When you reach the line in the data below that contains "install command robot_localizatoin", please start repeating lines exactly, and stop after the line that contains "ros2 service call", repeating nothing else.

Stored data:
* * * * * * * * *
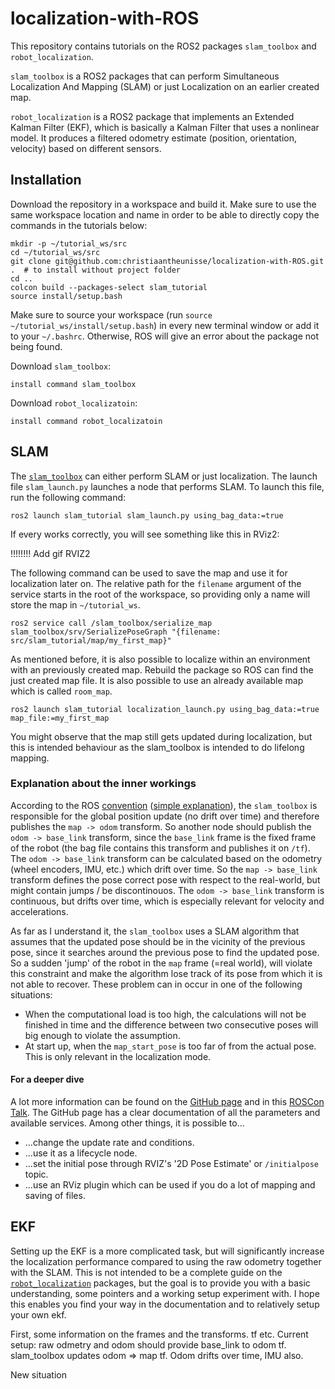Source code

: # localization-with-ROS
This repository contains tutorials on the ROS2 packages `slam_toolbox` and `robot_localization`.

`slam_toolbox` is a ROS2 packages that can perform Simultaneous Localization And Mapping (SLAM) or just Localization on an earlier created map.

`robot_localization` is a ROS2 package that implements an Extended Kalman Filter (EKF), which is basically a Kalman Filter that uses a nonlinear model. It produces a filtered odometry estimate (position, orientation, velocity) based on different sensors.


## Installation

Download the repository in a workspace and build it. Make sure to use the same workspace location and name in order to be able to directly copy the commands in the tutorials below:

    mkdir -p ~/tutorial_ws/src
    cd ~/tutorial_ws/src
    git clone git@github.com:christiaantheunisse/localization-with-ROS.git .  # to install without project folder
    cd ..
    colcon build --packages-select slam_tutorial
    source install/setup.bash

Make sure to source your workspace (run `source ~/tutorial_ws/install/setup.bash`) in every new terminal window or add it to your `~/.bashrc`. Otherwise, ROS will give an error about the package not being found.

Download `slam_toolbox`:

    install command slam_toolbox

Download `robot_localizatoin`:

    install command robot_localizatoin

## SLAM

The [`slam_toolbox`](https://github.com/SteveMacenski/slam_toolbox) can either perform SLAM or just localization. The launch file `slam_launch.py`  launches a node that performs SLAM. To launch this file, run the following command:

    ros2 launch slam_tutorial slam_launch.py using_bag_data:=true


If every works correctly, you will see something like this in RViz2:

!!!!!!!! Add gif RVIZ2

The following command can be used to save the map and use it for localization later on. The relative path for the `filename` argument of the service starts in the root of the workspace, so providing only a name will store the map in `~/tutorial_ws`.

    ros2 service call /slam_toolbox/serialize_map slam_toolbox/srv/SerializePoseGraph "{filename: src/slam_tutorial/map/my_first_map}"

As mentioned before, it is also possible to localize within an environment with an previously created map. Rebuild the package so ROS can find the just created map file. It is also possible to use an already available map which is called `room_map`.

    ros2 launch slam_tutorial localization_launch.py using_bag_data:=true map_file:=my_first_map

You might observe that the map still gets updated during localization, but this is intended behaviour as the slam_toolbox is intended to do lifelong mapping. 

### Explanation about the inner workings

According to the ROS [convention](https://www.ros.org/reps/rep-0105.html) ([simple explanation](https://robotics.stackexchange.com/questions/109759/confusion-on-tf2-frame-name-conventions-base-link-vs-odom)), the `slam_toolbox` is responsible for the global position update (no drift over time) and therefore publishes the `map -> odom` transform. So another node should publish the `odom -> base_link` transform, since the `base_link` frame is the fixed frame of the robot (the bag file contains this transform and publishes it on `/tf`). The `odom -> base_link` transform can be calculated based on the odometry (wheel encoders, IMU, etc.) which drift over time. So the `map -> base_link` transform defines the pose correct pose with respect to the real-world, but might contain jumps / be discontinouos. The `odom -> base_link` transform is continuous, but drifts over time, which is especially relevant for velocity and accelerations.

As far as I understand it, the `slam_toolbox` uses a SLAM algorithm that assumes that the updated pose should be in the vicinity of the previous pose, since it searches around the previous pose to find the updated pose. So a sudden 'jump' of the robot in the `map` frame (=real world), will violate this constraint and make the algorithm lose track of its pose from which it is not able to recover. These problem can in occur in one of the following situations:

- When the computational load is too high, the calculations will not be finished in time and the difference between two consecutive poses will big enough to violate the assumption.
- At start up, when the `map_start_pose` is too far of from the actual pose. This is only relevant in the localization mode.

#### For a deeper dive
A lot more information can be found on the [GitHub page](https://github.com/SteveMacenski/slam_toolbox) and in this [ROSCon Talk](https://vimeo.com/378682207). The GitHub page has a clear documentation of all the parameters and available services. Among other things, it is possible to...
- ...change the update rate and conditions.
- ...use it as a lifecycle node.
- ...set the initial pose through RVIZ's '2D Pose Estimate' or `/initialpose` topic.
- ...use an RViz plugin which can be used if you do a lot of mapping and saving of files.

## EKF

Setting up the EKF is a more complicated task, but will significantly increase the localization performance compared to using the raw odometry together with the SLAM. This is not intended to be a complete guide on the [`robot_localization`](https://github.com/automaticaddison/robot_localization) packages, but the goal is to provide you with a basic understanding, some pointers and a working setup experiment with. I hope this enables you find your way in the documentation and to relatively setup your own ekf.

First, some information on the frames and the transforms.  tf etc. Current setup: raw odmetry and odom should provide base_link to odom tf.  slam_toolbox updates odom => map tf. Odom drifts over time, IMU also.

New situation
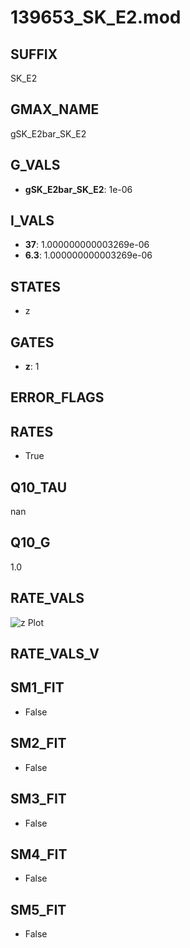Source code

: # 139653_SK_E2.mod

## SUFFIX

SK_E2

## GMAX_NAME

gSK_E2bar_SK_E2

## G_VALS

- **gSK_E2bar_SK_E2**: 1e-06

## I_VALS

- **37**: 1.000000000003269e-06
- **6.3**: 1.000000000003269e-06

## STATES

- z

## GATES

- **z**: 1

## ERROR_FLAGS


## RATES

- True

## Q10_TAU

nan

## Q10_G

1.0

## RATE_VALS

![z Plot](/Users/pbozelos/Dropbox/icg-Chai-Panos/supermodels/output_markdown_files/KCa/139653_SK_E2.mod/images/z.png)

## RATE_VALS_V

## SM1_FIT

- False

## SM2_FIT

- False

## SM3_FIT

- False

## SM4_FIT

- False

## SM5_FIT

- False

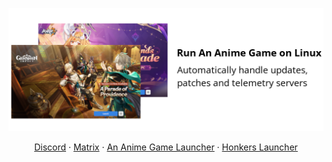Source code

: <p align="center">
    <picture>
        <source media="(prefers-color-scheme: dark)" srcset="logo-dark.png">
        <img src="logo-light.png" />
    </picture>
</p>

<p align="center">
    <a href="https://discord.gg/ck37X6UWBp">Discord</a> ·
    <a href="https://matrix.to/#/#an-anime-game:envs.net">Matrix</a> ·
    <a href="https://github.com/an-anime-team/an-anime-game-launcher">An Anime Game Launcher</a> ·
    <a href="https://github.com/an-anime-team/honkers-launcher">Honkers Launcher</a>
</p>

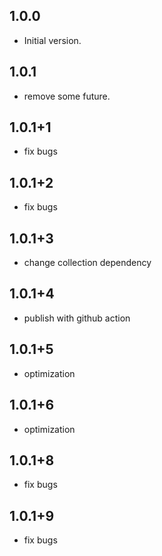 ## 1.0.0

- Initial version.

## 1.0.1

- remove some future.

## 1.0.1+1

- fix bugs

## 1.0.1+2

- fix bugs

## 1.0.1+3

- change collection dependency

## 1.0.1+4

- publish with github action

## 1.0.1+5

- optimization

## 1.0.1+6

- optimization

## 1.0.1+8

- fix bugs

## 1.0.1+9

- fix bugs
* * * * * * * * *
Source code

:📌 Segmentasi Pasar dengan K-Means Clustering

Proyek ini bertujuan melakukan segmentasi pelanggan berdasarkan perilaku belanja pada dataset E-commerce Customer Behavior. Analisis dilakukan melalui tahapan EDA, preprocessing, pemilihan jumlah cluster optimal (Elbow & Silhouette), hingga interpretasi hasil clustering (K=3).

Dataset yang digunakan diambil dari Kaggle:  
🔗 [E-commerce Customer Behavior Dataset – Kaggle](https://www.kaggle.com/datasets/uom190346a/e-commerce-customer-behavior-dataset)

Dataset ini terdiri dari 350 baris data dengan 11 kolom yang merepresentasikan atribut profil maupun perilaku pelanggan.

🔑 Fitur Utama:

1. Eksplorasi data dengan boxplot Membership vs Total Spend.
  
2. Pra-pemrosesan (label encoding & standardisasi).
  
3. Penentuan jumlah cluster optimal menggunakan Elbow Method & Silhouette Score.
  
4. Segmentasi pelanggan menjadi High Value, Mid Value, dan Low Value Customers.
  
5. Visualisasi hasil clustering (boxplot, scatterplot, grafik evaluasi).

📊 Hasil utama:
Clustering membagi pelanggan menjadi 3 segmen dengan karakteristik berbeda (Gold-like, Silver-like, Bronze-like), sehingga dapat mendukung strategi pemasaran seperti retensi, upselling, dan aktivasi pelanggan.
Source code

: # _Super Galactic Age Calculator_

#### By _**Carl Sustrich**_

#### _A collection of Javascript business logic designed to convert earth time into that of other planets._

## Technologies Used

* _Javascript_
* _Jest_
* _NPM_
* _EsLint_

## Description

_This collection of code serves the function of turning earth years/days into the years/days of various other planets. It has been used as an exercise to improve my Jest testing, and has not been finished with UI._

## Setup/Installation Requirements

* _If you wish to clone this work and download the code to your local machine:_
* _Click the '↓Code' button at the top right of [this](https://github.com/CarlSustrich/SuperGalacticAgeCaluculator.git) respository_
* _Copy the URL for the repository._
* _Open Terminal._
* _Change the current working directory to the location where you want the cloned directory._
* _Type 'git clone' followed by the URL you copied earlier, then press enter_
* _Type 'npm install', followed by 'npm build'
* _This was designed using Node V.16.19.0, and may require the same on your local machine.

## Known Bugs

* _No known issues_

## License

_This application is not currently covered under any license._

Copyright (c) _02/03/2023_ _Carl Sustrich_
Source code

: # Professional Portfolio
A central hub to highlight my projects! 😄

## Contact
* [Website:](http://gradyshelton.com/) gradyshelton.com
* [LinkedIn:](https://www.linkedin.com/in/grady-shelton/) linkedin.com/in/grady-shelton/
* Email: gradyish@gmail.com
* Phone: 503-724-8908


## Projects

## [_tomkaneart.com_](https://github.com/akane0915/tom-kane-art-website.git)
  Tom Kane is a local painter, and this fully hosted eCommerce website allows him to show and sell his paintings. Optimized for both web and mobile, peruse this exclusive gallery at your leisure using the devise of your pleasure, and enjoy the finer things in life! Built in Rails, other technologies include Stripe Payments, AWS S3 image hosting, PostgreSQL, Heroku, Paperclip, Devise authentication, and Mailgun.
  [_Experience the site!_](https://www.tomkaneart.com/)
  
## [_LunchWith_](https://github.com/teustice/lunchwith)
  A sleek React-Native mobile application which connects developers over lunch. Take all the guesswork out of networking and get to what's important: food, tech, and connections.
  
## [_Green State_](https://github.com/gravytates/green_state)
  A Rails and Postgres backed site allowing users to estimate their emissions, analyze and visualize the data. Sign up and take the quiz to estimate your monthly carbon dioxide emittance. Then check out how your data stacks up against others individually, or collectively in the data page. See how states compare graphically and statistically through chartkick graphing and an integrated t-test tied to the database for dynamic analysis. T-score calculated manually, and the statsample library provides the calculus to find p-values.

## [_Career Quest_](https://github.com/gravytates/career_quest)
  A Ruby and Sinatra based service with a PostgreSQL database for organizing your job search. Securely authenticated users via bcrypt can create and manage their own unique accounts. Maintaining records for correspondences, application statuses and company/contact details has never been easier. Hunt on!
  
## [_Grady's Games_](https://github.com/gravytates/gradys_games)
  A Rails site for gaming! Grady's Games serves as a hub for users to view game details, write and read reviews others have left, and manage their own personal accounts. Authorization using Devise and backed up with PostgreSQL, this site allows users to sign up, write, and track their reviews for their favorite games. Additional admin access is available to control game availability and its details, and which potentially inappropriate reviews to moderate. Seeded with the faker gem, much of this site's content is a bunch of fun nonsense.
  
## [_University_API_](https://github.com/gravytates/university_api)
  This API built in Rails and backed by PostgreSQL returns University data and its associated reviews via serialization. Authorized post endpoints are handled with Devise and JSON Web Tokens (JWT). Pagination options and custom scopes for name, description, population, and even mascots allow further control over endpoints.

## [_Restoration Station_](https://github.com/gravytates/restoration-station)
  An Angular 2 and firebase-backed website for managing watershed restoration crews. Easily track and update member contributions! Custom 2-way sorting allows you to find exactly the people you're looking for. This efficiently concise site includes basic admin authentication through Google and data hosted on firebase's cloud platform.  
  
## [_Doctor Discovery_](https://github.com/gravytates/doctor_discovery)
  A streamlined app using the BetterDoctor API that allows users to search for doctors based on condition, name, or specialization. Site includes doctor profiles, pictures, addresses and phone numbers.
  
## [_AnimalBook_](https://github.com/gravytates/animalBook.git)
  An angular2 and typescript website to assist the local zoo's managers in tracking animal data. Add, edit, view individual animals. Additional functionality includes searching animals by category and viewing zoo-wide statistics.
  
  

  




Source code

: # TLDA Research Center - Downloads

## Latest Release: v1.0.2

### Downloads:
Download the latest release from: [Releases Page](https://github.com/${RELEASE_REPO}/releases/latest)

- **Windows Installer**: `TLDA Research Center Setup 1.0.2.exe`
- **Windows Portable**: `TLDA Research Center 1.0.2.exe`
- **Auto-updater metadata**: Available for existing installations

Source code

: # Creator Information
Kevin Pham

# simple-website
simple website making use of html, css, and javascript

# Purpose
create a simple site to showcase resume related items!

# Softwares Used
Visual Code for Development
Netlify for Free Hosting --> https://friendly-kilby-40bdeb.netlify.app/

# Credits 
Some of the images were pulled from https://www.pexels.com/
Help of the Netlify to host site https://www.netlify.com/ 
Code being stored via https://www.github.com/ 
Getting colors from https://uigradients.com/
* * * * * * * * *
> _TASK ANSWER_:
    install command robot_localizatoin

## SLAM

The [`slam_toolbox`](https://github.com/SteveMacenski/slam_toolbox) can either perform SLAM or just localization. The launch file `slam_launch.py`  launches a node that performs SLAM. To launch this file, run the following command:

    ros2 launch slam_tutorial slam_launch.py using_bag_data:=true


If every works correctly, you will see something like this in RViz2:

!!!!!!!! Add gif RVIZ2

The following command can be used to save the map and use it for localization later on. The relative path for the `filename` argument of the service starts in the root of the workspace, so providing only a name will store the map in `~/tutorial_ws`.

    ros2 service call /slam_toolbox/serialize_map slam_toolbox/srv/SerializePoseGraph "{filename: src/slam_tutorial/map/my_first_map}"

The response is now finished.